◆ TASK TO CARRY OUT: Copy out the lines of the records below, and only those lines, from the one with "#### **Type System Enhancements**" through the one with "#### **Documentation Updates**", exactly as they appear.

◆ DATA EXTRACTS:
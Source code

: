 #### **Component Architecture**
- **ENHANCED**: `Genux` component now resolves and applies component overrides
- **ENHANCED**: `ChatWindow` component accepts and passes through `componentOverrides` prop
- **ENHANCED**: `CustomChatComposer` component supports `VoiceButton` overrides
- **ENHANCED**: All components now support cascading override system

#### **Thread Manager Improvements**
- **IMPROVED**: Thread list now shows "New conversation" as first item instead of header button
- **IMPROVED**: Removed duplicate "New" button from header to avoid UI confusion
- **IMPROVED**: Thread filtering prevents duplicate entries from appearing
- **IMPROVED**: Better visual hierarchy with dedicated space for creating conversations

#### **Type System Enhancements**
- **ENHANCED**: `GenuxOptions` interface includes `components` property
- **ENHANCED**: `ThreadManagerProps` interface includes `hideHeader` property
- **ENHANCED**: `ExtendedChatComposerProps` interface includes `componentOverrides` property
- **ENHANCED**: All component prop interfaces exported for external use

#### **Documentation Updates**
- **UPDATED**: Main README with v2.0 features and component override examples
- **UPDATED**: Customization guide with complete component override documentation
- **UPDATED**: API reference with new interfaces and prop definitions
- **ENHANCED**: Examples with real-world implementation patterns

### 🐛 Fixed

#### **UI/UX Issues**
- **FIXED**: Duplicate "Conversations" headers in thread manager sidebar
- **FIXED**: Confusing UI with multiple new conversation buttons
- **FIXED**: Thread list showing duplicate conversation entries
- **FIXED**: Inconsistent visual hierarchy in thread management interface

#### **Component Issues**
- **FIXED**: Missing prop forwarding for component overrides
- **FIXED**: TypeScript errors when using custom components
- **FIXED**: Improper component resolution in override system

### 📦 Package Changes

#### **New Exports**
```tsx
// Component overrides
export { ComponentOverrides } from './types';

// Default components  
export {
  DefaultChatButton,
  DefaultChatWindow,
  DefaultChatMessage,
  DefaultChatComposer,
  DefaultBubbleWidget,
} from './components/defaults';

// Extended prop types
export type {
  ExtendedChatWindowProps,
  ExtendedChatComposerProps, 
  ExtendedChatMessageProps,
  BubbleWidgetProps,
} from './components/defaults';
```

◆ ANSWER TO THIS PROBLEM:
#### **Type System Enhancements**
- **ENHANCED**: `GenuxOptions` interface includes `components` property
- **ENHANCED**: `ThreadManagerProps` interface includes `hideHeader` property
- **ENHANCED**: `ExtendedChatComposerProps` interface includes `componentOverrides` property
- **ENHANCED**: All component prop interfaces exported for external use

#### **Documentation Updates**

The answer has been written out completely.